Lo que está en riesgo no es la libertad de expresión, sino la libertad a secas. Vivimos en un país que padece hiperactividad y trastorno de atención. Queremos arreglarlo todo ahora mismo y a base de leyes, aunque sean atajos manifiestamente injustos. Los políticos han creado una desigualdad jurídica entre los hombres y las mujeres deslizando la presunción de culpabilidad hacia todos los varones y equiparándolos a presuntos asesinos. Ha sido buscando un buen fin. Pero esa es la legitimidad que usan todos los legisladores para justificar sus intrusiones en el terreno de la libertad. Los terroristas en España son héroes en Sudamérica, tan relativa es la moral de la geografía. La figura del jefe del Estado español se defiende por la vía penal persiguiendo a cantantes o revistas. Felipe VI podría llevar al banquillo a cualquiera que le insulte, como cualquier otro ciudadano español, pero ¿por qué una institución del Estado español tiene que estar blindada ante la crítica por salvaje o irrespetuosa que sea?

No he podido aguantar más de dos minutos escuchando a un rapero zoquete y sectario al que le metieron por el culo un manual maoísta que aún no ha terminado de digerir. Me he leído sus letras y son espantosamente malas, además de insultantes. Pero ninguna de esas opiniones le puede situar en una cárcel en una democracia.

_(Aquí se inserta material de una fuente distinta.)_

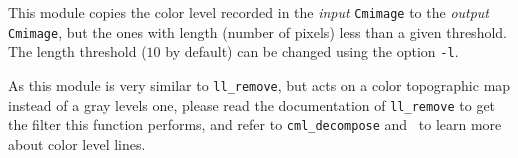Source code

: This module copies the color level recorded in the 
{\em input} {\tt Cmimage} to the {\em output} {\tt Cmimage}, 
but the ones with length (number of pixels) less than a given threshold. 
The length threshold ($10$ by default) can be changed using the option
\verb+-l+.

As this module is very similar to {\tt ll\_remove}, but acts on a 
color topographic map instead of a 
gray levels one, please read the documentation of {\tt ll\_remove}
to get the filter this function performs, and refer to {\tt cml\_decompose} 
and~\cite{coll.froment:topographic} to learn more about color level lines.
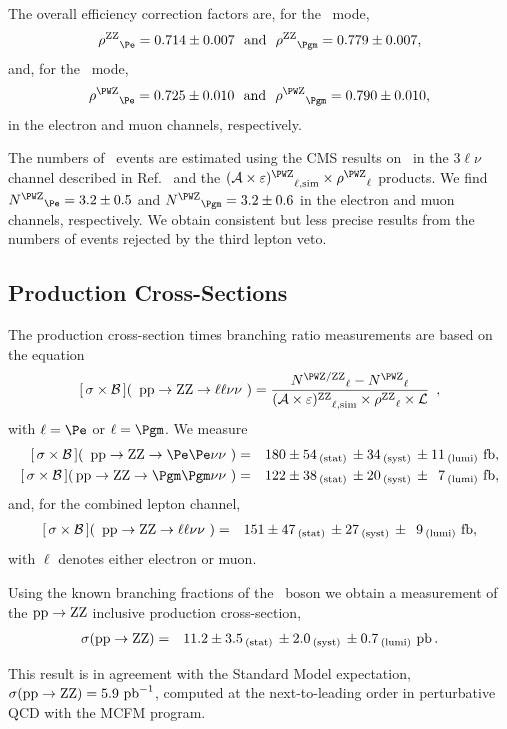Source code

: The overall efficiency correction factors are, for the \ZZ\ mode, 
$${\rho^{\ZZ}}_{\Pe}=\RhoEleZZ\ \ \mathrm{and}\ \ {\rho^{\ZZ}}_{\Pgm}=\RhoMuoZZ,$$
and, for the \WZ\ mode,
$${\rho^{\WZ}}_{\Pe}=\RhoEleWZ\ \ \mathrm{and}\ \ {\rho^{\WZ}}_{\Pgm}=\RhoMuoWZ,$$
in the electron and muon channels, respectively.

The numbers of \WZ\ events are estimated using the CMS results on \WZ\ in the $3\ell\nu$ channel described in Ref.~\cite{CMS-PAS-EWK-11-010} and the ${(\mathcal{A} \times \varepsilon)^{\WZ}}_{\ell,\mathrm{sim}} \times {\rho^{\WZ}}_{\ell}$ products. We find $ {N^{\WZ}}_{\Pe} = \NbkgZWInZZee $ and $ {N^{\WZ}}_{\Pgm} =  \NbkgZWInZZmm$ in the electron and muon channels, respectively. We obtain consistent but less precise results from the numbers of events rejected by the third lepton veto.


\subsection{Production Cross-Sections}

The production cross-section times branching ratio measurements are based on the equation 
$$
   \SIGBRZZll = \frac{{N^{\WZ/\ZZ}}_{\ell} - {N^{\WZ}}_{\ell} }{ {(\mathcal{A} \times \varepsilon)^{\ZZ}}_{\ell,\mathrm{sim}} \times {\rho^{\ZZ}}_{\ell} \times \mathcal{L} }\ \, , 
$$
with $\ell=\Pe$ or $\ell = \Pgm$. We measure
\begin{eqnarray}
  \SIGBRZZee &=& \ZZElecXsect , \nonumber \\
  \SIGBRZZmm &=& \ZZMuonXsect , \nonumber 
\end{eqnarray}
and, for the combined lepton channel, 
\begin{eqnarray}
   [\,\sigma\times {\cal{B}}\,](\ \, \mathrm{pp}\to \mathrm{Z}\mathrm{Z} \to \ell\ell\nu\nu\ )  &=&  151 \pm 47\,_{\mathrm{(stat)}}\, \pm 27\,_{\mathrm{(syst)}}\, \pm \ \, 9\,_{\mathrm{(lumi)}} \ \mathrm{fb}   , \nonumber
\end{eqnarray}
with $\ell$ denotes either electron or muon. 

Using the known branching fractions of the \PZ\ boson we obtain a measurement of the $\mathrm{pp} \to \mathrm{Z}\mathrm{Z} $ inclusive production cross-section, 
\begin{eqnarray}
   \sigma( \mathrm{pp}\to\mathrm{Z}\mathrm{Z} )  &=&  11.2 \pm 3.5\,_{\mathrm{(stat)}}\, \pm 2.0\,_{\mathrm{(syst)}}\, \pm 0.7\,_{\mathrm{(lumi)}} \ \mathrm{pb}  \, .\nonumber
\end{eqnarray}

This result is in agreement with the Standard Model expectation, $\sigma( \mathrm{pp} \to \mathrm{Z}\mathrm{Z} ) = 5.9~\mathrm{pb}^{-1}$, computed at the next-to-leading order in perturbative QCD with the MCFM program.


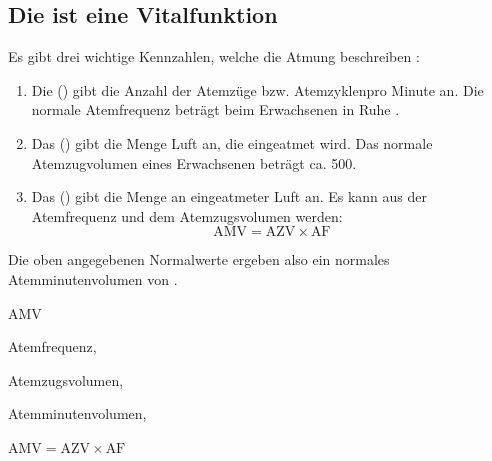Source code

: \subsection{Die  ist eine Vitalfunktion}
\label{topic:vitalfunktion-atmung}%
%

{%
\label{topic:atemvolumina}
%
Es gibt drei wichtige Kennzahlen, welche die Atmung beschreiben
\cite{KlinkePhysio3,SchmidtPhysio28,DRAn3,StriebelAn7}:
\begin{enumerate}
  \item Die  () gibt die Anzahl der Atemzüge 
  bzw. Atemzyklenpro Minute an. 
  Die normale Atemfrequenz beträgt beim Erwachsenen in Ruhe 
  \PerMin*.
  \item Das  () gibt die Menge Luft an, 
  die  eingeatmet wird. 
  Das normale Atemzugvolumen eines Erwachsenen beträgt 
  ca. 500\Ml*. 
  \item Das  () gibt die Menge
  an  eingeatmeter Luft an. 
  Es kann aus der
  Atemfrequenz und dem Atemzugsvolumen  werden:
  {\FontSansNarrowFamily
  \begin{equation}
    \mbox{AMV} = \mbox{AZV} \times \mbox{AF}
  \end{equation}}
\end{enumerate}
Die oben angegebenen Normalwerte ergeben also ein normales
  Atemminutenvolumen von  \LPerMin*. 

}{
\begin{labeling}[:]{AMV}
    \item[AF] Atemfrequenz,
    \item[AZV] Atemzugsvolumen,
    \EE{500\Ml*}
    \item[AMV] Atemminutenvolumen,
\end{labeling}

\begin{center}
{\FontSansNarrowFamily
$\mbox{AMV} = \mbox{AZV} \times \mbox{AF}$
}
\end{center}
}{}{}{}

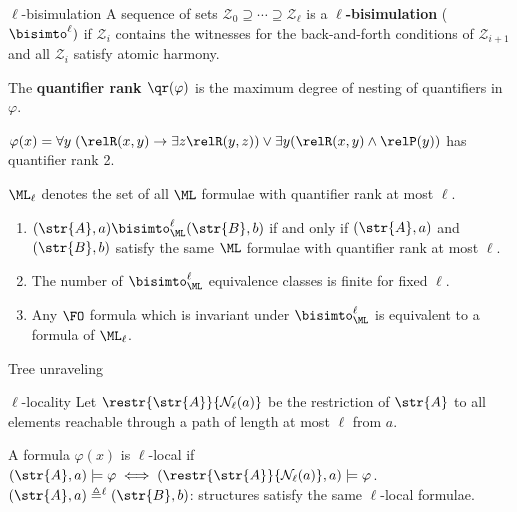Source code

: \documentclass[169]{beamer}
\begin{document}
\begin{frame}[label=current]{$\ell$-bisimulation}
  A sequence of sets $\mathcal{Z}_{0} \supseteq \cdots \supseteq \mathcal{Z}_{\ell}$ is a \textbf{$\ell$-bisimulation} ($\bisimto^{\ell})$ if $\mathcal{Z}_{i}$ contains the witnesses for the back-and-forth conditions of $\mathcal{Z}_{i+1}$ and all $\mathcal{Z}_{i}$ satisfy atomic harmony.

  \vspace{1em}

  \begin{overprint}
      The \textbf{quantifier rank $\qr(\varphi)$} is the maximum degree of nesting of quantifiers in $\varphi$.

      \begin{example}
        $\varphi(x) = \forall{y}\; (\relR(x,y) \to \exists{z} \relR(y,z)) \lor \exists{y}(\relR(x,y) \land \relP(y))$ has quantifier rank 2.
      \end{example}

      \vspace{1em}

      $\ML_{\ell}$ denotes the set of all $\ML$ formulae with quantifier rank at most $\ell$.
      \begin{enumerate}
        \item $(\str{A}, a) \bisimto_{\ML}^{\ell} (\str{B}, b)$ if and only if $(\str{A}, a)$ and $(\str{B}, b)$ satisfy the same $\ML$ formulae with quantifier rank at most $\ell$.
        \item The number of $\bisimto_{\ML}^{\ell}$ equivalence classes is finite for fixed $\ell$.
        \item Any $\FO$ formula which is invariant under $\bisimto_{\ML}^{\ell}$ is equivalent to a formula of $\ML_{\ell}$.
      \end{enumerate}
  \end{overprint}
\end{frame}

\begin{frame}[label=current]{Tree unraveling}
  
\end{frame}

\begin{frame}[label=current]{$\ell$-locality}
  Let $\restr{\str{A}}{\mathcal{N}_{\ell}(a)}$ be the restriction of $\str{A}$ to all elements reachable through a path of length at most $\ell$ from $a$.%
  \vspace{-0.5em}
  \begin{center}
  
  \end{center}
  \vspace{-1em}
  A formula $\varphi(x)$ is $\ell$-local if $(\str{A}, a) \models \varphi \iff (\restr{\str{A}}{\mathcal{N}_{\ell}(a)}, a) \models \varphi$.\\[1em]
  $(\str{A}, a) \triangleq^{\ell} (\str{B}, b)$: structures satisfy the same $\ell$-local formulae.
\end{frame}
\end{document}
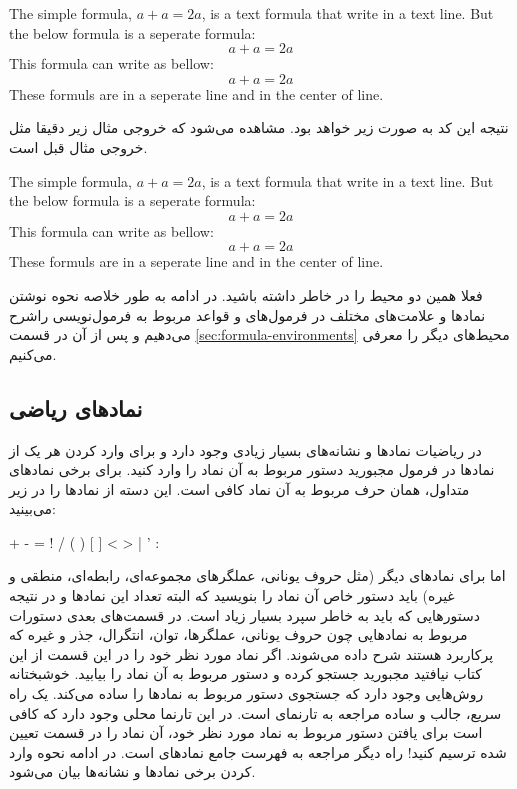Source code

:\begin{latex}
The simple formula, $a+a=2a$, is a text formula that write
in a text line. But the below formula is a seperate formula:
\[
a+a=2a
\]
This formula can write as bellow:
\[
a+a=2a
\]
These formuls are in a seperate line and in the center of line.
\end{latex}

نتیجه این کد \lr{\LaTeX} به صورت زیر خواهد بود. مشاهده می‌شود که خروجی مثال زیر
دقیقا مثل خروجی مثال قبل است.

\begin{latin}
The simple formula, $a+a=2a$, is a text formula that write
in a text line. But the below formula is a seperate formula:
\[
a+a=2a
\]
This formula can write as bellow:
\[
a+a=2a
\]
These formuls are in a seperate line and in the center of line.
\end{latin}

فعلا همین دو محیط را در خاطر داشته باشید. در ادامه به طور خلاصه نحوه نوشتن
نمادها و علامت‌های مختلف در فرمول‌‌های \lr{\LaTeX} و قواعد مربوط به فرمول‌نویسی
راشرح می‌دهیم و پس از آن در قسمت \ref{sec:formula-environments} محیط‌های دیگر را
معرفی می‌کنیم.

\subsection{نمادهای ریاضی}
در ریاضیات نمادها و نشانه‌های بسیار زیادی وجود دارد و برای وارد کردن هر یک از
نمادها در فرمول مجبورید دستور مربوط به آن نماد را وارد کنید. برای برخی نمادهای
متداول، همان حرف مربوط به آن نماد کافی است. این دسته از نمادها را در زیر
می‌بینید:
\begin{latex}
+ - = ! / ( ) [ ] < > | ' :
\end{latex} 
اما برای نمادهای دیگر (مثل حروف یونانی، عملگرهای مجموعه‌ای، رابطه‌ای، منطقی و
غیره) باید دستور خاص آن نماد را بنویسید که البته تعداد این نمادها و در نتیجه
دستورهایی که باید به خاطر سپرد بسیار زیاد است. در قسمت‌های بعدی دستورات مربوط به
نمادهایی چون حروف یونانی، عملگرها، توان، انتگرال، جذر و غیره که پرکاربرد هستند
شرح داده می‌شوند. اگر نماد مورد نظر خود را در این قسمت از این کتاب نیافتید
مجبورید جستجو کرده و دستور مربوط به آن نماد را بیابید. خوشبختانه روش‌هایی وجود
دارد که جستجوی دستور مربوط به نمادها را ساده می‌کند. یک راه سریع، جالب و ساده
مراجعه به تارنمای  است. در این تارنما محلی
وجود دارد که کافی است برای یافتن دستور مربوط به نماد مورد نظر خود، آن نماد را در
قسمت تعیین شده ترسیم کنید! راه دیگر مراجعه به فهرست جامع نمادهای
\lr{\LaTeX}
است.
در ادامه نحوه وارد کردن برخی نمادها و نشانه‌ها بیان می‌شود.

Ya no importa lo que digas, sino a favor o contra quién lo digas. En qué bando estás, porque tienes que estar en uno que al parecer no puede ser el tuyo mismo. El mundo se ha convertido en una larga hilera de estanterías y quieren que estés etiquetado. Pensar a contracorriente tiene mala prensa. La manada del pensamiento determina las modas y tienes que seguir dócilmente al enjambre de la izquierda o de la derecha, de los morados o naranjas, de los estupendos o de los iracundos. Los que gobiernan te asfixian con sus presiones y los que se oponen con sus quejas, los machistas con su violencia y las mujeres reclamando que se cambien las aptitudes y los talentos por los porcentajes.

Todo esto no se arregla con leyes coactivas, sino con educación. Pero eso lleva tiempo y no funciona en el país de las prisas electorales. Y exige que nos pongamos de acuerdo entre muchos para que las conductas ofensivas desaparezcan por vergüenza de sus usuarios. Lo que cambia a los pueblos es la cultura y el desarrollo. Pero no hay quien nos conduzca por ese desierto. Esta es la época de los anticristos multimedia y los comunicadores osmóticos, intermediarios entre el pensamiento y una sociedad que ya no quiere pensar y a la que llevan, pasito a pasito, cogida de la mano desde la izquierda y la derecha, hacia una democracia totalitaria.